Hamilton (1964a,b) argued that cooperation was important in nature, and
that social evolution could be understood in terms of direct gains to the
actor’s own fitness or indirect benefits to the fitness of others who share
the cooperation allele. There followed an intense period of exploring the
indirect effects of cooperation and altruism, reinterpreting sexual selec -
tion and many other phenomena in terms of individual advantage, and
understanding frequency-dependent effects via game theory, efforts that
continue to the present.
The puzzle of cooperation was the dominant theme of research in
the early years, whereas recent work has emphasized its importance and
ubiquity. Far from being a rare trait shown by social insects and a few
others, cooperation is both widespread taxonomically and essential to life.

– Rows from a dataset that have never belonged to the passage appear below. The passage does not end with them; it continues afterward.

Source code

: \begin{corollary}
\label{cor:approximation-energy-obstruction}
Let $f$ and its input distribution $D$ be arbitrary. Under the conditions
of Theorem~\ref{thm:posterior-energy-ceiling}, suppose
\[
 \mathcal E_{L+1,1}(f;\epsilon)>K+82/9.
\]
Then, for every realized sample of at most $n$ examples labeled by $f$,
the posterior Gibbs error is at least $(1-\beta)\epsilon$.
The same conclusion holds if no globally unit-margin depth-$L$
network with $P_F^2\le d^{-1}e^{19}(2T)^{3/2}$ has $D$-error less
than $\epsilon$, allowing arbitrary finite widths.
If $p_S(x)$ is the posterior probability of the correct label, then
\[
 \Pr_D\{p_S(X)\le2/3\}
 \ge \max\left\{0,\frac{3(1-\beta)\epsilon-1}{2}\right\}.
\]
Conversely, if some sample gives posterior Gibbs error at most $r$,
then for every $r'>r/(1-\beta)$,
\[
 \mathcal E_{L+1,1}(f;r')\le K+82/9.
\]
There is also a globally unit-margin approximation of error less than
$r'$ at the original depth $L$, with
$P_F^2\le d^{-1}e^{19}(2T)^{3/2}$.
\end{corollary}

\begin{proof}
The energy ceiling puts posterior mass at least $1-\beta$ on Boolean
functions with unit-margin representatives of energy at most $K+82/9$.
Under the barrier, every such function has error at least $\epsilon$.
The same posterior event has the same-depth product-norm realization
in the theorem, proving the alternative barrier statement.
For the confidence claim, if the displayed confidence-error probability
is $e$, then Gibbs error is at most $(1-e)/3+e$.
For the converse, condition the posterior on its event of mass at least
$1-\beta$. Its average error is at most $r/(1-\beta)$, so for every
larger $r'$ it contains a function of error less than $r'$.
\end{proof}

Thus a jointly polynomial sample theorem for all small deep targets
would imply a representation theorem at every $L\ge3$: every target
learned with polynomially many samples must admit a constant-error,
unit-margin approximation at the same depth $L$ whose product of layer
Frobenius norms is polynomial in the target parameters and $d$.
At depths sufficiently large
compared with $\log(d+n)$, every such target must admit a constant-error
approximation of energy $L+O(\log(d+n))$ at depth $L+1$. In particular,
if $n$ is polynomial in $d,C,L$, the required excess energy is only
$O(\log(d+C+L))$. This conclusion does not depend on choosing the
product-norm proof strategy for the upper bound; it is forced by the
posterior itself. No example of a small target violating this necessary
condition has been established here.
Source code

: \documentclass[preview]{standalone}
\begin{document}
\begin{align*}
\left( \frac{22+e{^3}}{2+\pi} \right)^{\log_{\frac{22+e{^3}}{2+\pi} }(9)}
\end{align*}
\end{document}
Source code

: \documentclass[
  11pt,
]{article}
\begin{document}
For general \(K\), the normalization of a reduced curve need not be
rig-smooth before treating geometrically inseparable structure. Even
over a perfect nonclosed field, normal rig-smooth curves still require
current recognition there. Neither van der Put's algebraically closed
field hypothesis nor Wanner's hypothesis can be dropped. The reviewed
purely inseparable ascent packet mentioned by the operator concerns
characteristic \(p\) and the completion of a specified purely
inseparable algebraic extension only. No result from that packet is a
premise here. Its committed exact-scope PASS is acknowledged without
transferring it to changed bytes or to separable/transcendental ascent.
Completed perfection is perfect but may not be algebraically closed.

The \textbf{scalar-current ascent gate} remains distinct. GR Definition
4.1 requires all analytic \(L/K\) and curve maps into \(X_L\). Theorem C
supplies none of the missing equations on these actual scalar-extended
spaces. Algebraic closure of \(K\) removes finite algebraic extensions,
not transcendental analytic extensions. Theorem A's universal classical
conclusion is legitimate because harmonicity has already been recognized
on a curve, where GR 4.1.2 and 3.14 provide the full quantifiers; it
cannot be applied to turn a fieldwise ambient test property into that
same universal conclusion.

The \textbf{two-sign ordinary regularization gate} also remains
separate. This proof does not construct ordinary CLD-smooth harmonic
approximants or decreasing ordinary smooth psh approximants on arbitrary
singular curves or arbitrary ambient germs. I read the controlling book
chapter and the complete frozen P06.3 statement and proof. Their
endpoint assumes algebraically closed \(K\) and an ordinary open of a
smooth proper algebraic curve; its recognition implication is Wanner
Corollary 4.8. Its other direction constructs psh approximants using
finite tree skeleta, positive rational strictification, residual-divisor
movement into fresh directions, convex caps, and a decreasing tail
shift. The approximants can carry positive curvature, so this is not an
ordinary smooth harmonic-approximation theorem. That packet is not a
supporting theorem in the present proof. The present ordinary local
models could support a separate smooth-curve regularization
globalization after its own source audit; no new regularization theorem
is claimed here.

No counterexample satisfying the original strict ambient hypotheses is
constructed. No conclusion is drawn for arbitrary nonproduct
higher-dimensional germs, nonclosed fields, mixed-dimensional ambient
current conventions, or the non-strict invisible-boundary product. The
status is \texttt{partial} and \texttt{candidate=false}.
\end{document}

Major transitions in the hierarchy of life have often involved cooperation
among lower-level units to the point where they evolve into higher-level
organisms (Buss, 1987; Maynard Smith and Szathmary, 1995). Examples
include the assembly of the eukaryotic cell with its symbiotic organelles,
the evolution of multicellular organisms, and the organismal colonies of
some social insects. Organisms are, at multiple levels, those units that
have evolved to have, within their boundaries, extreme cooperation and
minimal conflict (Queller and Strassmann, 2009; Strassmann and Queller,
2010). The depth of research on cooperation and conflict has increased
greatly, most notably in the direction of small organisms. Microbes turn
out to have highly developed cooperation (West et al., 2007a), and they,
along with other model organisms, have proven instrumental in beginning
to understand sociality at the genetic and molecular levels, the study of
real selfish genes (Santorelli et al., 2008). The social evolution approach has
given us new insights on diseases often caused by microbes (Foster, 2005).
At the other end of the spectrum, we are getting a much better under-
standing of the cooperation and conflict that matter most to our species
(Alexander, 1979). Cooperation has been central to humanity’s spectacular
success and will be central to our short-term and long-term fate.